За спиной на фото роскошные общественные канделябры, очевидно, чей-то служебный кабинет, а он в сереньком клетчатом пиджачишке, с широко повязанным узлом галстуком, со сложенными на груди большими руками мастера, и еще усики. Я со временем совсем забыл, что у него были усики, не тонкие, кавказские, а широкие, старинные, вальяжные усики одесских негоциантов и капитанов. И эти усики вместе с тяжелым подбородком, впалыми щеками, прищуренным глазом выражали, подчеркивали как бы брезгливость к пережитым мукам, нанесенным обидам, ко всему, с чем приходилось ему сталкиваться и чему он хорошо знал цену.
Он сам точно определил свой абрис: объемистый. Да, да, он был именно объемистый, широкоплечий, с борцовым разворотом груди, с львиной головой на торсе циркового борца.
Могучий, плотный, похожий на скульптуру Родена, он мастер, он художник, каменотес, ваятель, гранильщик алмазов, походка его в старости не шаркающая, а упругая, пружинистая. Он идет на работу, он идет к себе в студию, в мастерскую или на натуру, на пейзаж, на вечную каторгу. Он даже за столик „Националя' садится, как мастер для работы, устраивается надолго, основательно
Совсем не помню, как я впервые встретился с ним, не вижу, как мы знакомимся, впервые подаем друг другу руки, как мы оглядываем впервые друг друга, смотрим в глаза, просто сразу разговаривает он со мной, как с равным, серьезно, умно, доброжелательно. И это, конечно, после войны, потому что он уже знает меня как автора.

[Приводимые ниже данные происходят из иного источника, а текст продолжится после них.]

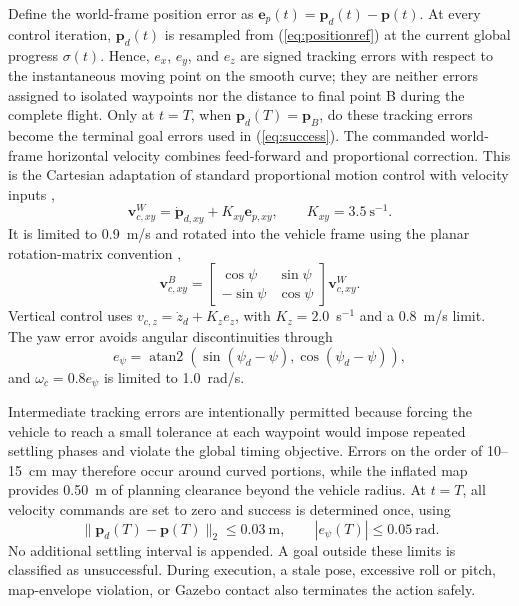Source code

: \documentclass[conference]{IEEEtran}
\begin{document}
Define the world-frame position error as
$\mathbf{e}_p(t)=\mathbf{p}_d(t)-\mathbf{p}(t)$. At every control iteration,
$\mathbf{p}_d(t)$ is resampled from (\ref{eq:positionref}) at the current global
progress $\sigma(t)$. Hence, $e_x$, $e_y$, and $e_z$ are signed tracking errors
with respect to the instantaneous moving point on the smooth curve; they are
neither errors assigned to isolated waypoints nor the distance to final point B
during the complete flight. Only at $t=T$, when
$\mathbf{p}_d(T)=\mathbf{p}_B$, do these tracking errors become the terminal
goal errors used in (\ref{eq:success}). The commanded world-frame horizontal
velocity combines feed-forward and proportional correction. This is the
Cartesian adaptation of standard proportional motion control with velocity
inputs \cite[Ch.~11]{lynchpark2017},
\begin{equation}
 \mathbf{v}_{c,xy}^{W}=\dot{\mathbf{p}}_{d,xy}+K_{xy}\mathbf{e}_{p,xy},
 \qquad K_{xy}=3.5~\text{s}^{-1}.
 \label{eq:controller}
\end{equation}
It is limited to 0.9~m/s and rotated into the vehicle frame using the planar
rotation-matrix convention \cite[Ch.~3]{lynchpark2017},
\begin{equation}
 \mathbf{v}_{c,xy}^{B}=
 \begin{bmatrix}\cos\psi&\sin\psi\\-\sin\psi&\cos\psi\end{bmatrix}
 \mathbf{v}_{c,xy}^{W}.
 \label{eq:rotation}
\end{equation}
Vertical control uses
$v_{c,z}=\dot z_d+K_z e_z$, with $K_z=2.0$~s$^{-1}$ and a 0.8~m/s limit. The
yaw error avoids angular discontinuities through
\begin{equation}
 e_\psi=\operatorname{atan2}\!\left(\sin(\psi_d-\psi),
 \cos(\psi_d-\psi)\right),
\end{equation}
and $\omega_c=0.8e_\psi$ is limited to 1.0~rad/s.

Intermediate tracking errors are intentionally permitted because forcing the
vehicle to reach a small tolerance at each waypoint would impose repeated
settling phases and violate the global timing objective. Errors on the order of
10--15~cm may therefore occur around curved portions, while the inflated map
provides 0.50~m of planning clearance beyond the vehicle radius. At $t=T$, all
velocity commands are set to zero and success is determined once, using
\begin{equation}
 \lVert\mathbf{p}_d(T)-\mathbf{p}(T)\rVert_2\leq0.03~\text{m},\qquad
 |e_\psi(T)|\leq0.05~\text{rad}.
 \label{eq:success}
\end{equation}
No additional settling interval is appended. A goal outside these limits is
classified as unsuccessful. During execution, a stale pose, excessive roll or
pitch, map-envelope violation, or Gazebo contact also terminates the action
safely.
\end{document}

Я не дружил с ним, я никогда и не выпивал с ним, но ежедневно, да, как по заданной программе, ежедневно вечером в те далекие, но и совсем не далекие годы после собраний, после тех долгих удушливых собраний по борьбе с формализмом, с идеализмом, с космополитизмом, с веселовщиной, с достоевщиной я приходил в теплое, уютное и ярко освещенное, с наивными световыми эффектами кафе „Националь', где всегда за угловым столиком, вдали от оркестра сидел Олеша, окруженный разными прилипалами, приживалами его духа, но бывал и один, за чашечкой кофе, и тогда я подсаживался к нему и он тотчас же своим глубоким рокочущим голосом спрашивал: „Ну, что слышно?' — что слышно в том большом, том ужасном и не понятном, в том действующем сейчас мире, где он, как потухший вулкан, как погасшая домна с закозленным металлом, задушенный, с кляпом во рту.

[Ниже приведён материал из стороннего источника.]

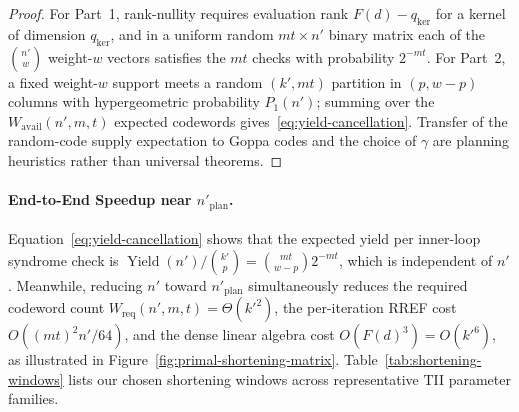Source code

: \documentclass[11pt,a4paper]{article}
\theoremstyle{definition}
\theoremstyle{remark}
\begin{document}
\begin{proof}
For Part~1, rank-nullity requires evaluation rank $F(d) - q_{\ker}$ for a kernel of dimension $q_{\ker}$, and in a uniform random $mt \times n'$ binary matrix each of the $\binom{n'}{w}$ weight-$w$ vectors satisfies the $mt$ checks with probability $2^{-mt}$. For Part~2, a fixed weight-$w$ support meets a random $(k', mt)$ partition in $(p, w-p)$ columns with hypergeometric probability $P_1(n')$; summing over the $W_{\text{avail}}(n', m, t)$ expected codewords gives~\eqref{eq:yield-cancellation}. Transfer of the random-code supply expectation to Goppa codes and the choice of $\gamma$ are planning heuristics rather than universal theorems.
\end{proof}

\paragraph{End-to-End Speedup near $n'_{\mathrm{plan}}$.}
Equation~\eqref{eq:yield-cancellation} shows that the expected yield per inner-loop syndrome check is $\operatorname{Yield}(n') / \binom{k'}{p} = \binom{mt}{w-p} 2^{-mt}$, which is independent of $n'$. Meanwhile, reducing $n'$ toward $n'_{\mathrm{plan}}$ simultaneously reduces the required codeword count $W_{\text{req}}(n', m, t) = \Theta(k'^2)$, the per-iteration RREF cost $O((mt)^2 n' / 64)$, and the dense linear algebra cost $O(F(d)^3) = O(k'^6)$, as illustrated in Figure~\ref{fig:primal-shortening-matrix}. Table~\ref{tab:shortening-windows} lists our chosen shortening windows across representative TII parameter families.
\end{document}
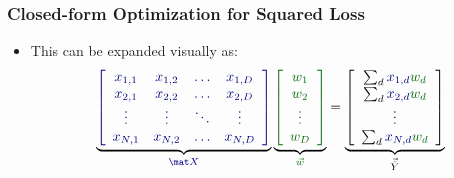 \documentclass[trans,aspectratio=169]{beamer}
\begin{document}
\begin{frame}
  \frametitle{Closed-form Optimization for Squared Loss}
\begin{itemize}
\item 
This can be expanded visually as:
%
\begin{equation}
\underbrace{
\textcolor{darkblue}{
\left[
\begin{array}{cccc}
  x_{1,1} & x_{1,2} & \dots & x_{1,D} \\
  x_{2,1} & x_{2,2} & \dots & x_{2,D} \\
  \vdots & \vdots & \ddots & \vdots \\
  x_{N,1} & x_{N,2} & \dots & x_{N,D}
\end{array}
\right]
}}_{\textcolor{darkblue}{\mat X}}
\underbrace{
\textcolor{darkergreen}{
\left[
\begin{array}{c}
  w_{1} \\
  w_{2} \\ 
  \vdots \\
  w_{D}
\end{array}
\right]
}}_{\textcolor{darkergreen}{\vec w}}
=
\underbrace{
\left[
\begin{array}{c}
  \sum_d \textcolor{darkblue}{x_{1,d}} \textcolor{darkergreen}{w_d} \\
  \sum_d \textcolor{darkblue}{x_{2,d}} \textcolor{darkergreen}{w_d} \\
  \vdots \\
  \sum_d \textcolor{darkblue}{x_{N,d}} \textcolor{darkergreen}{w_d}
\end{array}
\right]
}_{\vec{\hat Y}}
\end{equation}
\end{itemize}
\end{frame}
\end{document}
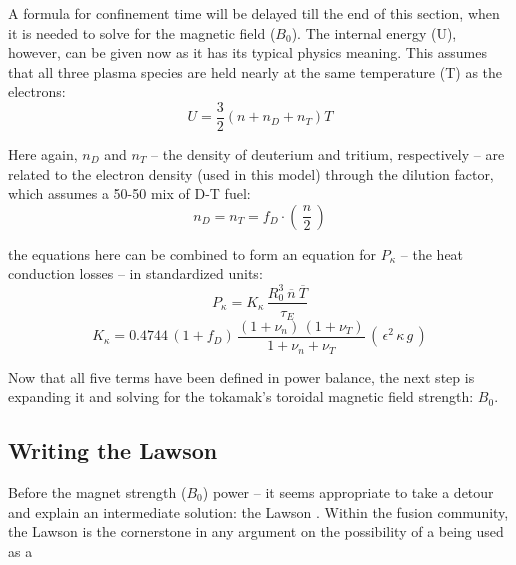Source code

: A formula for confinement time will be delayed till the end of this section, when it is needed to solve for the magnetic field ($B_0$). The internal energy (U), however, can be given now as it has its typical physics meaning. This assumes that all three plasma species are held nearly at the same temperature (T) as the electrons:
\begin{equation}
	U = \frac{3}{2} \left( n + n_D + n_T \right) T
\end{equation}

Here again, $n_D$ and $n_T$ -- the density of deuterium and tritium, respectively -- are related to the electron density (used in this model) through the dilution factor, which assumes a 50-50 mix of D-T fuel:
\begin{equation}
	n_D = n_T = f_D \cdot \left( \, \frac{n}{2} \, \right)
\end{equation}

 the equations here can be combined to form an equation for $P_\kappa$ -- the heat conduction losses -- in standardized units:
\begin{equation}
	\label{eq:pkappa}
	P_\kappa = K_\kappa \, \frac{ R_0 ^ 3 \ \overline{n}  \ \overline{T}  }{\tau_E} 
\end{equation}
\begin{equation}
	K_\kappa = 0.4744 \, ( 1 + f_D ) \, \frac{ (1 + \nu_n) \, (1 + \nu_T) }{1 + \nu_n + \nu_T } \, ( \, \epsilon^2 \, \kappa \, g \, )
\end{equation}

Now that all five terms have been defined in power balance, the next step is expanding it and solving for the tokamak's toroidal magnetic field strength: $B_0$.

\subsection{Writing the Lawson }

Before  the magnet strength ($B_0$)  power  -- it seems appropriate to take a detour and explain an intermediate solution: the Lawson . Within the fusion community, the Lawson  is the cornerstone in any argument on the possibility of a  being used as a 

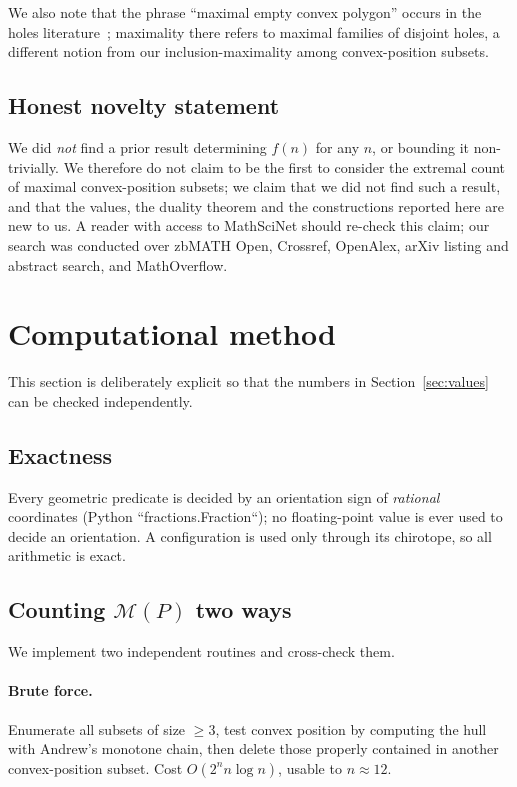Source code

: \documentclass[11pt,a4paper]{article}
\theoremstyle{definition}
\newcommand{\M}{\mathcal{M}}
\begin{document}
We also note that the phrase ``maximal empty convex polygon'' occurs in the holes
literature~\cite{baranyvaltr04,pinchasi2006}; maximality there refers to maximal
families of disjoint holes, a different notion from our inclusion-maximality among
convex-position subsets.

\subsection{Honest novelty statement}

We did \emph{not} find a prior result determining $f(n)$ for any $n$, or bounding
it non-trivially.  We therefore do not claim to be the first to consider the
extremal count of maximal convex-position subsets; we claim that we did not find
such a result, and that the values, the duality theorem and the constructions
reported here are new to us.  A reader with access to MathSciNet should re-check
this claim; our search was conducted over zbMATH Open, Crossref, OpenAlex, arXiv
listing and abstract search, and MathOverflow.

\section{Computational method}
\label{sec:comp}

This section is deliberately explicit so that the numbers in
Section~\ref{sec:values} can be checked independently.

\subsection{Exactness}

Every geometric predicate is decided by an orientation sign of \emph{rational}
coordinates (Python ``fractions.Fraction``); no floating-point value is ever used
to decide an orientation.  A configuration is used only through its chirotope, so
all arithmetic is exact.

\subsection{Counting $\M(P)$ two ways}

We implement two independent routines and cross-check them.

\paragraph{Brute force.} Enumerate all subsets of size $\ge 3$, test convex
position by computing the hull with Andrew's monotone chain, then delete those
properly contained in another convex-position subset.  Cost $O(2^n n\log n)$,
usable to $n\approx 12$.
\end{document}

Я хорошо помню тот серый и скучный осенний вечер, когда дождь хлестал по большим витринным окнам „Националя'. Мы сидели за тем же угловым столиком, перед ним стояла маленькая чашка кофе, и он рокочущим голосом фантазировал: „Весь мир ликвидирован и от всей цивилизации осталось только одно маленькое королевство в юго-западном краю Африки, и там королем — мальчик. Он ходит на руках, вверх ногами и вниз головой и требует того же от всех своих подданных, и подданные, у которых склероз, гипертония, сотрясение мозга, стенокардия, все без возражения ходят вниз головой, получая инфаркты и инсульты и все-таки сумасшедше повторяя в один голос: „О как мудро! Только так и надо ходить!'
Это был день долгого собрания, на котором кого-то распинали, я пришел с этого собрания усталый и опустошенный, и, когда слушал его сказочку, у меня появлялась надежда, что безумие все-таки кончится.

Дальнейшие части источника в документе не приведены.